The upstream screenshot aliases are `screenshot --full` for full-page capture and `screenshot --annotate` for labeled screenshots. Annotated screenshots can be noisy on dense pages because labels overlap real content; when labels obscure evidence, capture a scoped element screenshot, take a non-annotated screenshot, or use `snapshot -i` high-value refs as the machine-readable map. When a user gives exact artifact paths for screenshots, recordings, downloads, PDFs, traces, or HAR files, use those paths or explicitly report why the artifact was unavailable; do not silently substitute another path in the final report. When the latest prompt names exact required screenshot paths, `close` / `quit` / `exit` can be blocked with `details.promptGuard.reason: "requested-artifacts-missing-before-close"` until those paths appear as verified explicit artifacts.

Prefer `download <selector> <path>` when the target element itself is the downloadable link/control. For simple loopback HTML anchors with `href` and a non-ref selector, the wrapper first reads the resolved anchor URL and saves the in-page credentialed response directly to the requested host path, avoiding upstream random-name download spills in local fixture tests; non-loopback/profile downloads still use upstream fallback. Use `click` plus `wait --download [path]` when a previous action starts the download indirectly.

For evidence-only screenshots, QA captures, or audit artifacts, save to an explicit path and branch on `details.artifactVerification` plus `details.artifacts` before reporting PASS/FAIL. Inline image attachments are optional convenience when size limits allow; do not require vision review unless the user asked for visual inspection.

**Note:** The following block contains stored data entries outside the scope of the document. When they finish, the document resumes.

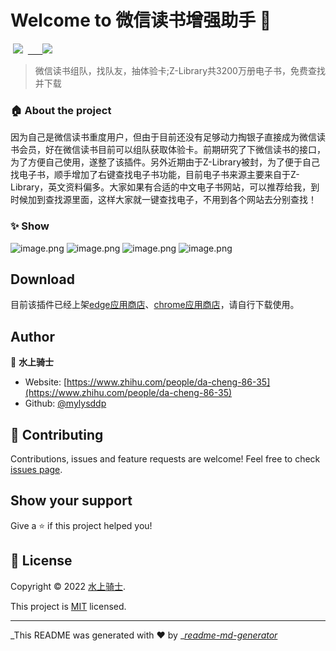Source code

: # Welcome to 微信读书增强助手 👋

   ![](https://img.shields.io/badge/version-0.0.7-blue.svg?cacheSeconds=2592000#crop=0&crop=0&crop=1&crop=1&id=jG5Ws&originHeight=20&originWidth=90&originalType=binary&ratio=1&rotation=0&showTitle=false&status=done&style=none&title=)   [        ](https://opensource.org/licenses/MIT)![](https://img.shields.io/badge/License-MIT-yellow.svg#crop=0&crop=0&crop=1&crop=1&id=AN0EC&originHeight=20&originWidth=82&originalType=binary&ratio=1&rotation=0&showTitle=false&status=done&style=none&title=)  

> 微信读书组队，找队友，抽体验卡;Z-Library共3200万册电子书，免费查找并下载


### 🏠 About the project
因为自己是微信读书重度用户，但由于目前还没有足够动力掏银子直接成为微信读书会员，好在微信读书目前可以组队获取体验卡。前期研究了下微信读书的接口，为了方便自己使用，遂整了该插件。另外近期由于Z-Library被封，为了便于自己找电子书，顺手增加了右键查找电子书功能，目前电子书来源主要来自于Z-Library，英文资料偏多。大家如果有合适的中文电子书网站，可以推荐给我，到时候加到查找源里面，这样大家就一键查找电子，不用到各个网站去分别查找！

### ✨ Show
![image.png](https://cdn.nlark.com/yuque/0/2022/png/25746098/1671092112163-56f6de8d-03c9-40d1-aedc-179eeccc6ad2.png#averageHue=%23f3f2f2&clientId=uf7d5e595-1e10-4&crop=0&crop=0&crop=1&crop=1&from=paste&height=432&id=uc5286c89&name=image.png&originHeight=787&originWidth=1188&originalType=binary&ratio=1&rotation=0&showTitle=false&size=96038&status=done&style=none&taskId=u73f8a84e-9058-4e8d-94bd-d00853cb588&title=&width=652)
![image.png](https://cdn.nlark.com/yuque/0/2022/png/25746098/1671092164079-64c7d78b-4b54-4154-95b5-9119a97bf9a7.png#averageHue=%23242528&clientId=uf7d5e595-1e10-4&crop=0&crop=0&crop=1&crop=1&from=paste&height=265&id=u5cee6116&name=image.png&originHeight=480&originWidth=1179&originalType=binary&ratio=1&rotation=0&showTitle=false&size=16144&status=done&style=none&taskId=ud7ce1183-6dc3-49bb-974a-075deeb31d3&title=&width=651)
![image.png](https://cdn.nlark.com/yuque/0/2022/png/25746098/1671092220986-7f65353c-c5f6-486f-8660-dc3c4ae2cc26.png#averageHue=%23e9e2c9&clientId=uf7d5e595-1e10-4&crop=0&crop=0&crop=1&crop=1&from=paste&height=580&id=u6c3d0ac8&name=image.png&originHeight=909&originWidth=1385&originalType=binary&ratio=1&rotation=0&showTitle=false&size=595079&status=done&style=none&taskId=ub37af499-5490-4c68-96ad-b96585c9302&title=&width=884)
![image.png](https://cdn.nlark.com/yuque/0/2022/png/25746098/1671092268563-18bcb57e-a38c-4d0f-93ef-6ad839e6fa9f.png#averageHue=%23e8ecdc&clientId=uf7d5e595-1e10-4&crop=0&crop=0&crop=1&crop=1&from=paste&height=579&id=ucff21bd8&name=image.png&originHeight=579&originWidth=977&originalType=binary&ratio=1&rotation=0&showTitle=false&size=275358&status=done&style=none&taskId=u8e0d659e-4458-4367-ae9f-a5f1ee2f601&title=&width=977)

## Download
目前该插件已经上架[edge应用商店](https://microsoftedge.microsoft.com/addons/detail/%E5%BE%AE%E4%BF%A1%E8%AF%BB%E4%B9%A6%E5%A2%9E%E5%BC%BA%E5%8A%A9%E6%89%8B/ceinohojondnjhlcmbmombfngkbaklmn?hl=zh-CN)、[chrome应用商店](https://chrome.google.com/webstore/detail/%E5%BE%AE%E4%BF%A1%E8%AF%BB%E4%B9%A6%E5%A2%9E%E5%BC%BA%E5%8A%A9%E6%89%8B/iligdfijfnimmgblnkgnogieeemjkldf?hl=zh-CN&authuser=0)，请自行下载使用。

## Author

👤 **水上骑士**

- Website: [https://www.zhihu.com/people/da-cheng-86-35](https://www.zhihu.com/people/da-cheng-86-35)
- Github: [@mylysddp](https://github.com/mylysddp)

## 🤝 Contributing

Contributions, issues and feature requests are welcome!
Feel free to check [issues page](https://github.com/mylysddp/chrome-wreadenhance/issues).

## Show your support

Give a ⭐️ if this project helped you!

## 📝 License

Copyright © 2022 [水上骑士](https://github.com/mylysddp).

This project is [MIT](https://opensource.org/licenses/MIT) licensed.

---

_This README was generated with ❤️ by _[_readme-md-generator_](https://github.com/kefranabg/readme-md-generator)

Wrapper result rendering is metadata-first for saved files:
- screenshots return a saved-path summary, visible artifact metadata, structured `details.artifacts` metadata, and an inline image attachment when safe; the visible block includes artifact type, requested path, absolute path, existence, size, cwd, session, and repair/copy status when applicable
- downloads, PDFs, `wait --download` files, `state save` state files, diff screenshot output images, traces, CPU profiles, completed WebM recordings from `record stop`, and path-bearing HAR captures return concise saved-path summaries plus structured `details.artifacts` metadata without inlining large files
- `record start <path>` and `record restart <path>` report that recording started and that output will be written on `record stop`; `details.artifacts` / `details.artifactVerification` mark that future file as `pending` with `recordingState: "openRecording"` and `willExistOnStop: true` instead of reporting a missing file. When `record restart` finalizes a previous wrapper-known recording and that file is now present on disk, the result also includes `Previous recording saved: …` before the new pending recording block. The target may not exist until recording stops, and upstream needs `ffmpeg` on `PATH` at stop time to encode the WebM. If `ffmpeg` is missing after a successful `record start` / `record restart`, the wrapper appends `Recording dependency warning: ffmpeg not found on PATH` and sets `details.recordingDependencyWarning` without blocking the upstream command.
- `batch` keeps each step's artifacts in `details.batchSteps[].artifacts` and aggregates them in top-level `details.artifacts` in step order

`diff screenshot` follows the file-artifact path above for the **diff** image: model-visible text and `details.artifacts` focus on that output, while baseline paths stay out of the artifact summary block, and Pi does **not** auto-inline the diff the way it inlines trusted `screenshot` captures. `state load` may print the loaded path in prose but does not add a saved-file artifact entry the way `state save` does.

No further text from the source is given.